* _Exercise aim_
Wherever a line of the records contains "Images", copy that line.

* _Supplied material_
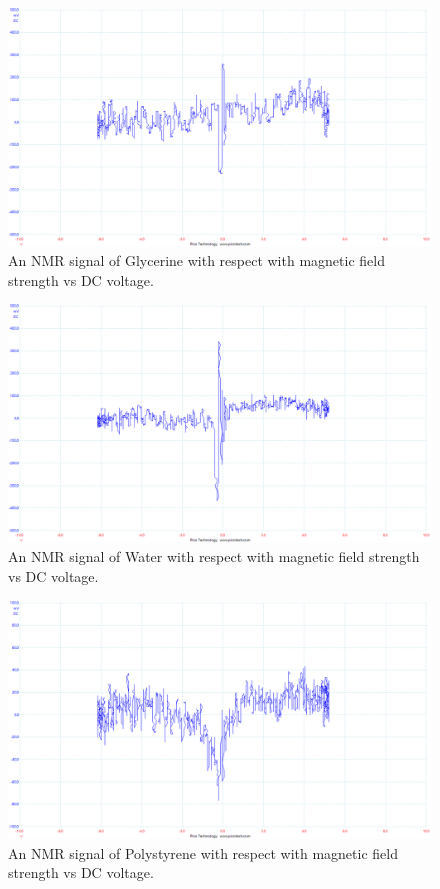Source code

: \documentclass[12pt]{article}
\begin{document}
\begin{figure}[H]
\centering
\includegraphics[scale=0.45]{Images/Report/Part A/1B.png}
\caption{An NMR signal of Glycerine with respect with magnetic field strength vs DC voltage.}
\label{Part 1 1B}
\end{figure}

\begin{figure}[H]
\centering
\includegraphics[scale=0.45]{Images/Report/Part A/2B.png}
\caption{An NMR signal of Water with respect with magnetic field strength vs DC voltage.}
\label{Part 1 2B}
\end{figure}

\begin{figure}[H]
\centering
\includegraphics[scale=0.45]{Images/Report/Part A/3B.png}
\caption{An NMR signal of Polystyrene with respect with magnetic field strength vs DC voltage.}
\label{Part 1 3B}
\end{figure}
\end{document}

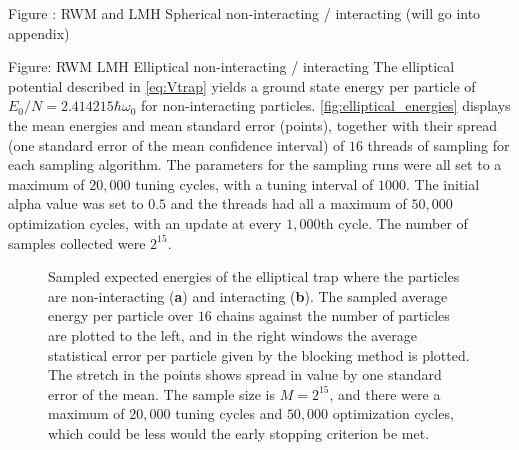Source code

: Figure : RWM and LMH Spherical non-interacting / interacting (will go into appendix)

Figure: RWM LMH Elliptical non-interacting / interacting  
The elliptical potential described in \autoref{eq:Vtrap} yields a ground state energy per particle of $E_0/N = 2.414215 \hbar\omega_0$ for non-interacting particles. \autoref{fig:elliptical_energies} displays the mean energies and mean standard error (points), together with their spread (one standard error of the mean confidence interval)  of $16$ threads of sampling for each sampling algorithm. The parameters for the sampling runs were all set to a maximum of $20,000$ tuning cycles, with a tuning interval of $1000$. The initial alpha value was set to $0.5$ and the threads had all a maximum of $50,000$ optimization cycles, with an update at every $1,000$th cycle. The number of samples collected were $2^{15}$. 

\begin{figure}[!htb]
\centering
{}
\qquad
{}
\caption{Sampled expected energies of the elliptical trap where the particles are non-interacting (\textbf{a}) and interacting (\textbf{b}). The sampled average energy per particle over $16$ chains against the number of particles are plotted to the left, and in the right windows the average statistical error per particle given by the blocking method is plotted. The stretch in the points shows spread in value by one standard error of the mean. The sample size is $M=2^{15}$, and there were a maximum of $20,000$ tuning cycles and $50,000$ optimization cycles, which could be less would the early stopping criterion be met.}
\label{fig:elliptical_energies}
\end{figure}

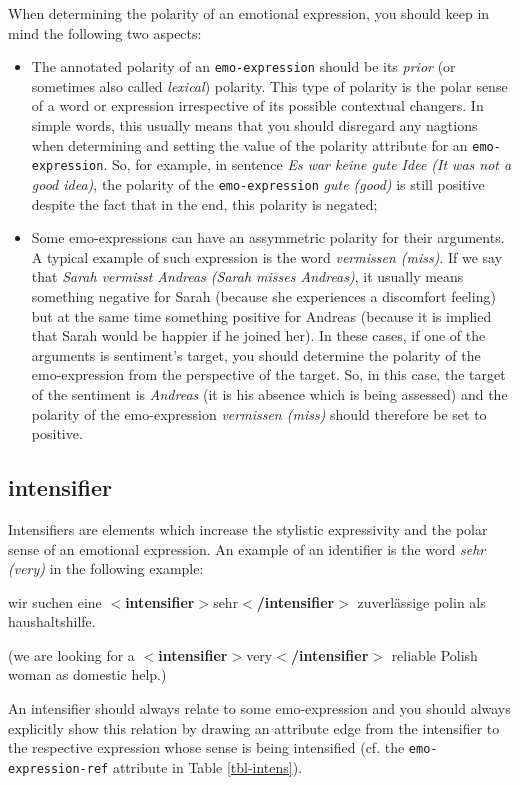 \documentclass[11pt,a4paper]{article}
\newcommand{\xmltag}[1]{{\textbf{\small$<$#1$>$}}}
\newcommand{\intensifier}[1]{\xmltag{intensifier}#1\xmltag{/intensifier}}
\newenvironment{myexe}{
  \begin{exe}
    \ex\begin{center}
    \itshape
}{
    \end{center}
  \end{exe}
}
\begin{document}
When determining the polarity of an emotional expression, you should keep in
mind the following two aspects:
\begin{itemize}
  \item The annotated polarity of an \texttt{emo-expression} should be its
    \textit{prior} (or sometimes also called \textit{lexical}) polarity.  This
    type of polarity is the polar sense of a word or expression irrespective
    of its possible contextual changers.  In simple words, this usually means
    that you should disregard any nagtions when determining and setting the
    value of the polarity attribute for an \texttt{emo-expression}. So, for
    example, in sentence \textit{Es war keine gute Idee (It was not a good
      idea)}, the polarity of the \texttt{emo-expression} \textit{gute (good)}
    is still positive despite the fact that in the end, this polarity is
    negated;

  \item Some emo-expressions can have an assymmetric polarity for their
    arguments.  A typical example of such expression is the word
    \textit{vermissen (miss)}.  If we say that \textit{Sarah vermisst Andreas
      (Sarah misses Andreas)}, it usually means something negative for Sarah
    (because she experiences a discomfort feeling) but at the same time
    something positive for Andreas (because it is implied that Sarah would be
    happier if he joined her).  In these cases, if one of the arguments is
    sentiment's target, you should determine the polarity of the
    emo-expression from the perspective of the target.  So, in this case, the
    target of the sentiment is \textit{Andreas} (it is his absence which is
    being assessed) and the polarity of the emo-expression \textit{vermissen
      (miss)} should therefore be set to positive.
\end{itemize}

\subsection{intensifier}
Intensifiers are elements which increase the stylistic expressivity and the
polar sense of an emotional expression.  An example of an identifier is the
word \textit{sehr (very)} in the following example:
\begin{myexe}
  wir suchen eine \intensifier{sehr} zuverl\"assige polin als
  haushaltshilfe.

  (we are looking for a \intensifier{very} reliable Polish woman as
  domestic help.)
\end{myexe}
An intensifier should always relate to some emo-expression and you should
always explicitly show this relation by drawing an attribute edge from the
intensifier to the respective expression whose sense is being intensified
(cf. the \texttt{emo-expression-ref} attribute in Table \ref{tbl-intens}).
\end{document}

* _Answer section_
\includegraphics[scale=0.45]{Images/Report/Part A/1B.png}
\includegraphics[scale=0.45]{Images/Report/Part A/2B.png}
\includegraphics[scale=0.45]{Images/Report/Part A/3B.png}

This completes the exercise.